We will consider two types of maneuvers:

1. Impulsive maneuvers

2. Non-impulsive maneuvers

In the case of an impulsive maneuver, the application of the force is very short relative to the time scale of the coasting period of the maneuver. Therefore, we can assume that the velocity vector changes instantaneously, either magnitude, direction, or both. This also means that the position of the spacecraft does not change during the maneuver.

The advantage of this approach is that we can neglect the additional force term in the equations of motion and treat the transfer orbit exactly the same as we did in previous chapters. The disadvantage is that the magnitude of the thrust must be rather large to accomplish the required energy change in a short time interval.

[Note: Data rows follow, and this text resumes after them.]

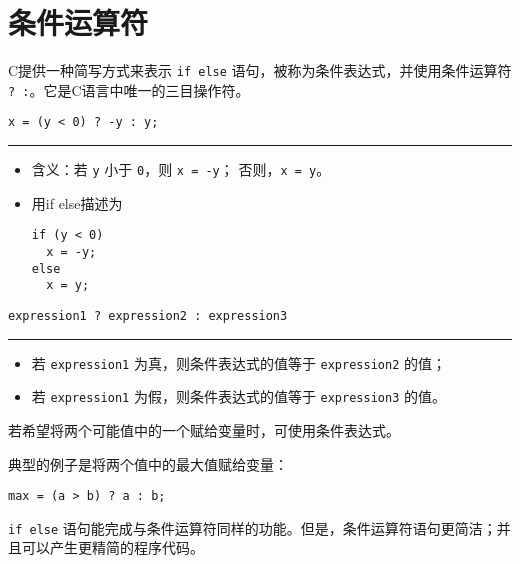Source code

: \section{条件运算符}
\begin{frame}[fragile]\ft{\secname}
  C提供一种简写方式来表示 \lstinline|if else| 语句，被称为条件表达式，并使用条件运算符 \lstinline|? :|。它是C语言中唯一的三目操作符。
\end{frame}

\begin{frame}[fragile]\ft{\secname}
\begin{lstlisting}[title=求绝对值]
x = (y < 0) ? -y : y;
\end{lstlisting}
\rule{\textwidth}{.8mm} \pause \vspace{.05in}

\begin{itemize}
\item
  含义：若 \lstinline|y| 小于 \lstinline|0|，则 \lstinline|x = -y|；
  否则，\lstinline|x = y|。\\[0.1in]
\item 用if else描述为
\begin{lstlisting}
if (y < 0)
  x = -y;
else
  x = y;  
\end{lstlisting}
\end{itemize}
\end{frame}

\begin{frame}[fragile]\ft{\secname}
\begin{lstlisting}[title=条件表达式的语法]
expression1 ? expression2 : expression3
\end{lstlisting}
\rule{\textwidth}{.8mm} \pause \vspace{.05in}

\begin{itemize}
\item 若 \lstinline|expression1| 为真，则条件表达式的值等于 \lstinline|expression2| 的值；
\item 若 \lstinline|expression1| 为假，则条件表达式的值等于 \lstinline|expression3| 的值。
\end{itemize}
\end{frame}

\begin{frame}[fragile]\ft{\secname}
  若希望将两个可能值中的一个赋给变量时，可使用条件表达式。


  典型的例子是将两个值中的最大值赋给变量：
\begin{lstlisting}[frame=single]
max = (a > b) ? a : b;
\end{lstlisting} \pause 


\lstinline|if else| 语句能完成与条件运算符同样的功能。但是，条件运算符语句更简洁；并且可以产生更精简的程序代码。
\end{frame}

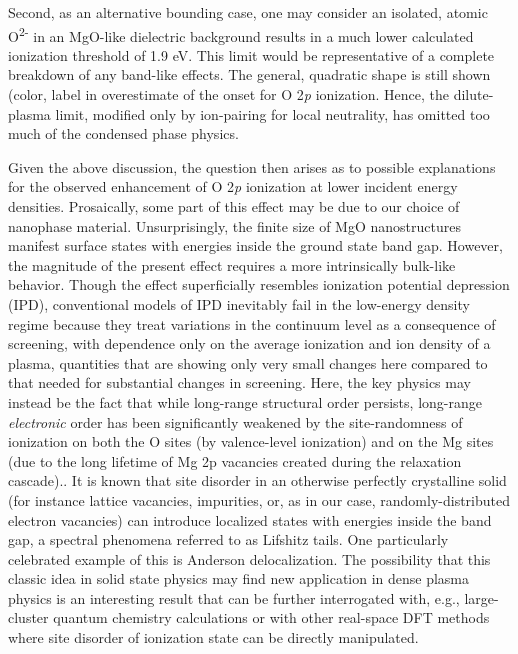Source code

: Second, as an alternative bounding case, one may consider an isolated,
atomic O\textsuperscript{2-} in an MgO-like dielectric background
results in a much lower calculated ionization threshold of 1.9 eV. This
limit would be representative of a complete breakdown of any band-like
effects. The general, quadratic shape is still shown (color, label in
overestimate of the onset for O 2\emph{p} ionization. Hence, the
dilute-plasma limit, modified only by ion-pairing for local neutrality,
has omitted too much of the condensed phase physics.

\FloatBarrier

Given the above discussion, the question then arises as to possible
explanations for the observed enhancement of O 2\emph{p} ionization at
lower incident energy densities. Prosaically, some part of this effect
may be due to our choice of nanophase material. Unsurprisingly, the
finite size of MgO nanostructures manifest surface states with energies
inside the ground state band gap.  However, the magnitude of the
present effect requires a more intrinsically bulk-like behavior. Though
the effect superficially resembles ionization potential depression
(IPD), conventional models of IPD inevitably fail in the low-energy
density regime because they treat variations in the continuum level as a
consequence of screening, with dependence only on the average ionization
and ion density of a plasma, quantities that are showing only very small
changes here compared to that needed for substantial changes in
screening. \cite{ciricosta2016measurements, vinko2014density} Here, the key physics may instead be the fact that
while long-range structural order persists, long-range \emph{electronic}
order has been significantly weakened by the site-randomness of
ionization on both the O sites (by valence-level ionization) and on the
Mg sites (due to the long lifetime of Mg 2p vacancies created during the
relaxation cascade).. It is known that site disorder in an otherwise
perfectly crystalline solid (for instance lattice vacancies, impurities,
or, as in our case, randomly-distributed electron vacancies) can
introduce localized states with energies inside the band gap, a spectral
phenomena referred to as Lifshitz tails. \cite{nieuwenhuizen1989trapping} One particularly
celebrated example of this is Anderson delocalization. \cite{de1998delocalization} The
possibility that this classic idea in solid state physics may find new
application in dense plasma physics is an interesting result that can be
further interrogated with, e.g., large-cluster quantum chemistry
calculations or with other real-space DFT methods where site disorder of
ionization state can be directly manipulated.


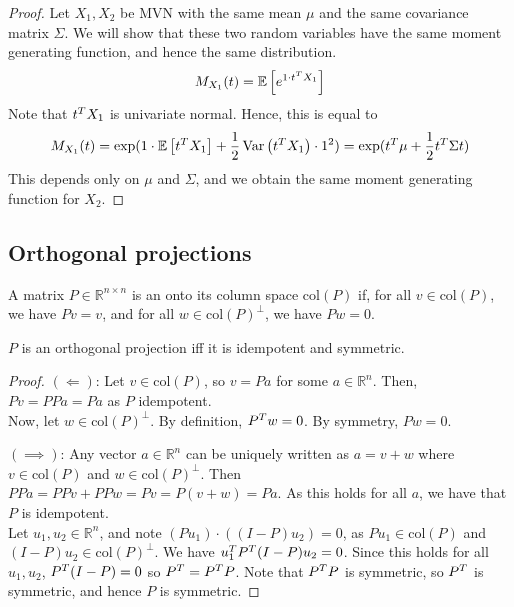 \begin{proof}
	Let $X_1, X_2$ be MVN with the same mean $\mu$ and the same covariance matrix $\Sigma$.
	We will show that these two random variables have the same moment generating function, and hence the same distribution.
	\begin{align*}
		M_{X_1}(t) = \mathbb{E}\left[{ e^{1 \cdot t^T X_1} }\right]
	\end{align*}
	Note that $t^T X_1$ is univariate normal.
	Hence, this is equal to
	\begin{align*}
		M_{X_1}(t) = \exp(1 \cdot \mathbb{E}\left[{t^T X_1}\right] + \frac{1}{2} \operatorname{Var}\left({t^T X_1}\right) \cdot 1^2) = \exp(t^T \mu + \frac{1}{2} t^T \Sigma t)
	\end{align*}
	This depends only on $\mu$ and $\Sigma$, and we obtain the same moment generating function for $X_2$.
\end{proof}

\subsection{Orthogonal projections}
\begin{definition}
	A matrix $P \in \mathbb R^{n \times n}$ is an  onto its column space $\mathrm{col}(P)$ if, for all $v \in \mathrm{col}(P)$, we have $Pv = v$, and for all $w \in \mathrm{col}(P)^\perp$, we have $Pw = 0$.
\end{definition}

\begin{proposition}
	$P$ is an orthogonal projection iff it is idempotent and symmetric.
\end{proposition}

\begin{proof}
	$(\Longleftarrow)$: Let $v \in \mathrm{col}(P)$, so $v = Pa$ for some $a \in \mathbb R^n$.
	Then, $Pv = PPa = Pa$ as $P$ idempotent. \\
	Now, let $w \in \mathrm{col}(P)^\perp$.
	By definition, $P^T w = 0$.
	By symmetry, $Pw = 0$.

	$(\implies)$: Any vector $a \in \mathbb R^n$ can be uniquely written as $a = v + w$ where $v \in \mathrm{col}(P)$ and $w \in \mathrm{col}(P)^\perp$.
	Then $PPa = PPv + PPw = Pv = P(v+w) = Pa$.
	As this holds for all $a$, we have that $P$ is idempotent. \\
	Let $u_1, u_2 \in \mathbb R^n$, and note $(P u_1) \cdot ((I-P) u_2) = 0$, as $P u_1 \in \mathrm{col}(P)$ and $(I-P) u_2 \in \mathrm{col}(P)^\perp$.
	We have $u_1^T P^T (I-P) u_2 = 0$.
	Since this holds for all $u_1, u_2$, $P^T (I-P) = 0$ so $P^T = P^T P$.
	Note that $P^T P$ is symmetric, so $P^T$ is symmetric, and hence $P$ is symmetric.
\end{proof}

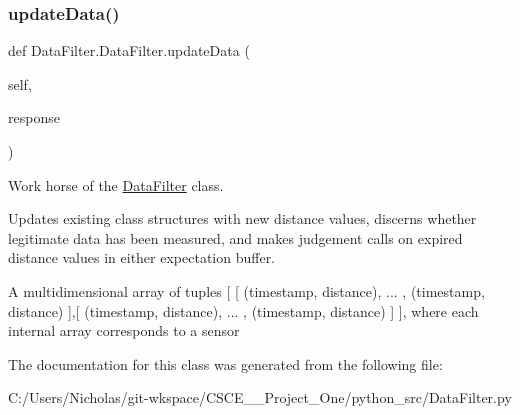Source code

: \subsubsection{\texorpdfstring{update\+Data()}{updateData()}}
{\footnotesize\ttfamily def Data\+Filter.\+Data\+Filter.\+update\+Data (\begin{DoxyParamCaption}\item[{}]{self,  }\item[{}]{response }\end{DoxyParamCaption})}



Work horse of the \mbox{\hyperlink{class_data_filter_1_1_data_filter}{Data\+Filter}} class. 

Updates existing class structures with new distance values, discerns whether legitimate data has been measured, and makes judgement calls on expired distance values in either expectation buffer.

\begin{DoxyVerb}        A multidimensional array of tuples [ [ (timestamp, distance), ... , (timestamp, distance) ],[ (timestamp, distance), ... , (timestamp, distance) ] ], where each internal array corresponds to a sensor\end{DoxyVerb}
 

The documentation for this class was generated from the following file\+:\begin{DoxyCompactItemize}
\item 
C\+:/\+Users/\+Nicholas/git-\/wkspace/\+C\+S\+C\+E\+\_\+\_\+\+Project\+\_\+\+One/python\+\_\+src/Data\+Filter.\+py\end{DoxyCompactItemize}
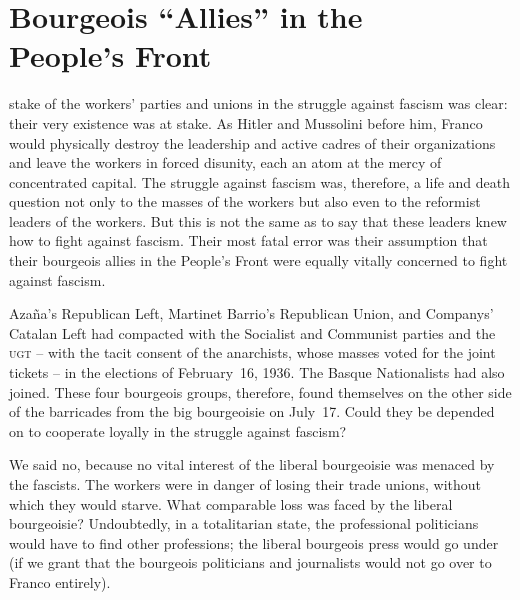 \chapter[Bourgeois “Allies” in the People's Front]{Bourgeois “Allies” in the \\ People's Front}

 stake of the workers’ parties and unions in the struggle against fascism was clear: their very existence was at stake. As Hitler and Mussolini before him, Franco{\indexFFranco} would physically destroy the leadership and active cadres of their organizations and leave the workers in forced disunity, each an atom at the mercy of concentrated capital. The struggle against fascism was, therefore, a life and death question not only to the masses of the workers but also even to the reformist leaders of the workers. But this is not the same as to say that these leaders knew how to fight against fascism. Their most fatal error was their assumption that their bourgeois allies in the People’s Front were equally vitally concerned to fight against fascism.

\indexMAzana{}\indexLCompanys
Azaña's Republican Left, Martinet Barrio's Republican Union, and Companys' Catalan Left had compacted with the Socialist and Communist parties and the \textsc{ugt} -- with the tacit consent of the anarchists, whose masses voted for the joint tickets -- in the elections of February~16, 1936. The Basque Nationalists had also joined. These four bourgeois groups, therefore, found themselves on the other side of the barricades from the big bourgeoisie on July~17. Could they be depended on to cooperate loyally in the struggle against fascism?

We said no, because no vital interest of the liberal bourgeoisie was menaced by the fascists. The workers were in danger of losing their trade unions, without which they would starve. What comparable loss was faced by the liberal bourgeoisie? Undoubtedly, in a totalitarian state, the professional politicians would have to find other professions; the liberal bourgeois press would go under (if we grant that the bourgeois politicians and journalists would not go over to Franco entirely).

In the case of a non-impulsive maneuver, by contrast, the force is applied over a significant portion of the transfer. As a result, the magnitude of the thrust can be much lower to accomplish the same energy change. The disadvantage is that we must solve the equations of motion including the thrust term, resulting in a more complicated system of equations to solve.

Change of Velocity

We will now focus on impulsive maneuvers. For impulsive maneuvers, the relevant metric we are interested in is the change of velocity of the spacecraft, \(\Delta \vector{v}\). Notice that the velocity change is a vector—we can change the magnitude of the velocity (a pumping maneuver) or the direction of the velocity (a cranking maneuver).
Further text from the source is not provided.